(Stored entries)
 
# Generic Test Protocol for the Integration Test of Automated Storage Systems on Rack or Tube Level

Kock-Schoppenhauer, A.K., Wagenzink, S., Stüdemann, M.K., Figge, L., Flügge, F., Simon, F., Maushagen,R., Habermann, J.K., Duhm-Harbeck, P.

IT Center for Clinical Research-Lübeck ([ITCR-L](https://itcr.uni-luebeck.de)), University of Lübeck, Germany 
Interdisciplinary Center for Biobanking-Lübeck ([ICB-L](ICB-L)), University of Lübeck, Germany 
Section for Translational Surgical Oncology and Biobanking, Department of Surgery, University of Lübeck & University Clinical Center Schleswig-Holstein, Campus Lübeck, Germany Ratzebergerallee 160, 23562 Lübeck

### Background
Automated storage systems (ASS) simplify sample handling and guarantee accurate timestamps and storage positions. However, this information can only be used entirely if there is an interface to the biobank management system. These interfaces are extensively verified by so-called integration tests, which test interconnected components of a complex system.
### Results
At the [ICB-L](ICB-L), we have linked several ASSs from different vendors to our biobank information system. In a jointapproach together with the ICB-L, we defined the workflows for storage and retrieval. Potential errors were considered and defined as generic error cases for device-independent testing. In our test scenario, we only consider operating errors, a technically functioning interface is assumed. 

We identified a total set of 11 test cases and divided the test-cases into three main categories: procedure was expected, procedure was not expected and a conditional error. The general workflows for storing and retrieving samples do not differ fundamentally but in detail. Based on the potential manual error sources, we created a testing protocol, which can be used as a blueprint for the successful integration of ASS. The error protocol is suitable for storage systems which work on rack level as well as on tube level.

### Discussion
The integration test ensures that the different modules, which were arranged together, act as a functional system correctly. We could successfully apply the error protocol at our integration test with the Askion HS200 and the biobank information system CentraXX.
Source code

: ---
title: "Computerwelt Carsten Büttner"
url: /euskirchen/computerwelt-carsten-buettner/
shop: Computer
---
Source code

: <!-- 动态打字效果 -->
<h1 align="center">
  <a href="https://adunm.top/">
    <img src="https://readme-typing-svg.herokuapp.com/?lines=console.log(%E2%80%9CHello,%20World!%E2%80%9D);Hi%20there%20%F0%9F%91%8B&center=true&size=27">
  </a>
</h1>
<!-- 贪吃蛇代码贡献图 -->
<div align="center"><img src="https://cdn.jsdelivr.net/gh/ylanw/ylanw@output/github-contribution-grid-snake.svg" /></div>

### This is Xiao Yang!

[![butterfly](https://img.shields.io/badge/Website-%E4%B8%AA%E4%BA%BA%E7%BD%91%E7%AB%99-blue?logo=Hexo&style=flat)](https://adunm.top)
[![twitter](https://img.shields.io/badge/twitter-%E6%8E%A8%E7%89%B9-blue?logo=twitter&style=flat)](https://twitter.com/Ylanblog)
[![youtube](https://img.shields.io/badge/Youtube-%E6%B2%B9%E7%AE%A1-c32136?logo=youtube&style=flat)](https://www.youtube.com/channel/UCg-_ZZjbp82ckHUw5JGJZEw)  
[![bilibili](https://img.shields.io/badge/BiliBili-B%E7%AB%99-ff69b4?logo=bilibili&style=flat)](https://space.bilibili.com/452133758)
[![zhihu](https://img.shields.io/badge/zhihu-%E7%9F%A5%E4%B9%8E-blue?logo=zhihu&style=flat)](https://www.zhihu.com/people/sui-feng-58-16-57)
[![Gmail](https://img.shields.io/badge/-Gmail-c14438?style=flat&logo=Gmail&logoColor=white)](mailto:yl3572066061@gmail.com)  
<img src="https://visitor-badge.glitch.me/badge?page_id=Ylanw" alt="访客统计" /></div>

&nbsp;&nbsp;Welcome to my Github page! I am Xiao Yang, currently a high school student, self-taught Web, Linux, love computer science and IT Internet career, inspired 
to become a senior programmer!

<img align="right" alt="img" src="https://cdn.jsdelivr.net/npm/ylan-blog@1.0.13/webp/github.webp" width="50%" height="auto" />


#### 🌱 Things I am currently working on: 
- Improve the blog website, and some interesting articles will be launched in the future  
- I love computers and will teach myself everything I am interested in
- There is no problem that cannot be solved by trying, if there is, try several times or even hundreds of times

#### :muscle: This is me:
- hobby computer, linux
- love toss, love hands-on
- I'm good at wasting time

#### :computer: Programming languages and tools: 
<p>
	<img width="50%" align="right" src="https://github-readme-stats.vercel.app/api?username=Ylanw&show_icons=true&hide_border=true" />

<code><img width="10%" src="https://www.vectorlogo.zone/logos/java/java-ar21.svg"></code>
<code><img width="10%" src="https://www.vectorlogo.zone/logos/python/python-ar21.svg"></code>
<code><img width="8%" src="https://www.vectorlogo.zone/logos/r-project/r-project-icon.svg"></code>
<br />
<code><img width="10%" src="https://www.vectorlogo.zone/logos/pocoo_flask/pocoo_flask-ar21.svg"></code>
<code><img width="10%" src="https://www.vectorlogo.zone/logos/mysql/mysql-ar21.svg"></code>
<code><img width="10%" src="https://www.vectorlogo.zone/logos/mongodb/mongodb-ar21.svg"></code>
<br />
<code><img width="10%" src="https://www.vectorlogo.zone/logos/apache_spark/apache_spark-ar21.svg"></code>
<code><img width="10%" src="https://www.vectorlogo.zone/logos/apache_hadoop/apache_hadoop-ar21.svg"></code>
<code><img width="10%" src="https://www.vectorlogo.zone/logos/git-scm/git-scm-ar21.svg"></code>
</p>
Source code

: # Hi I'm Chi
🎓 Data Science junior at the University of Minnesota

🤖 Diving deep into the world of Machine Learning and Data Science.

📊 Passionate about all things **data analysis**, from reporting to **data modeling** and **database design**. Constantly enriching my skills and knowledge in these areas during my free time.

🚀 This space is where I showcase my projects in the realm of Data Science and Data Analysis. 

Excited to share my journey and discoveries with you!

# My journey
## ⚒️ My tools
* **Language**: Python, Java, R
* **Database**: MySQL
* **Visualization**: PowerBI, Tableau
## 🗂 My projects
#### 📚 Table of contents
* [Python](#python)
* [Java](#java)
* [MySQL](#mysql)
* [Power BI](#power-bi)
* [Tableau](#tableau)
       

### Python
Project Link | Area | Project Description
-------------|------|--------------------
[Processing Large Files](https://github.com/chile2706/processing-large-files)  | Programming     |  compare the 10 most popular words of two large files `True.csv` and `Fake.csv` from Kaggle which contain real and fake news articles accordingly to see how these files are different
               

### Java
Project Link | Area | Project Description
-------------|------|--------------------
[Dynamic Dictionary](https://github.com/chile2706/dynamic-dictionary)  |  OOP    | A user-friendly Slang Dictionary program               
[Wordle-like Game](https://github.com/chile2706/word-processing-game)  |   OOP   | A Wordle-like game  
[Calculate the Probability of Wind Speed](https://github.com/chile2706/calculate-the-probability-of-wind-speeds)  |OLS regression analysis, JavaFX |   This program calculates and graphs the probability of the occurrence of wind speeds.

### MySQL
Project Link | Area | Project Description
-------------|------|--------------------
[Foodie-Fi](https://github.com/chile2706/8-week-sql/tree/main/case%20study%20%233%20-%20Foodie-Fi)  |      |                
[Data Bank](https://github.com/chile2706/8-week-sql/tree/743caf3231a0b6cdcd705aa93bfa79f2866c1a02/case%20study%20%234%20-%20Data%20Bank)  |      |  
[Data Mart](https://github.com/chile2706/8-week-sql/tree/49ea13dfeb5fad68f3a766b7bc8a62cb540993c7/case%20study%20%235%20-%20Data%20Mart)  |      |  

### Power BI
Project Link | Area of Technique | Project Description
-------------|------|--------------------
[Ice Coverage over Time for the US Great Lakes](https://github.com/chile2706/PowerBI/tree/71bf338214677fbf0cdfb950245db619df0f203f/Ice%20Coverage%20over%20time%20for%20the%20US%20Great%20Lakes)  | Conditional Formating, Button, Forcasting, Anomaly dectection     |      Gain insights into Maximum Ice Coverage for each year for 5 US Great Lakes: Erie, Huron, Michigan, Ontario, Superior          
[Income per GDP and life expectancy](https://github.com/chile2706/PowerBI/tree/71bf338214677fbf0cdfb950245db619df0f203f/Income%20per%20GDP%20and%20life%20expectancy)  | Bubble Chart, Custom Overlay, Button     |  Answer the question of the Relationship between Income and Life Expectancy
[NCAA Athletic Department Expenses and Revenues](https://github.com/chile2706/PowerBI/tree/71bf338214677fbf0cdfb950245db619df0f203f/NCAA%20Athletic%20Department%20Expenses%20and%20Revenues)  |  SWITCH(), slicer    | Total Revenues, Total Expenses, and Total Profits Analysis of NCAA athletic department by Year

**ASSIGNMENT**
A single number is the expected answer: how many lines of the entries contain "Clinical".

**EXPECTED ANSWER**
2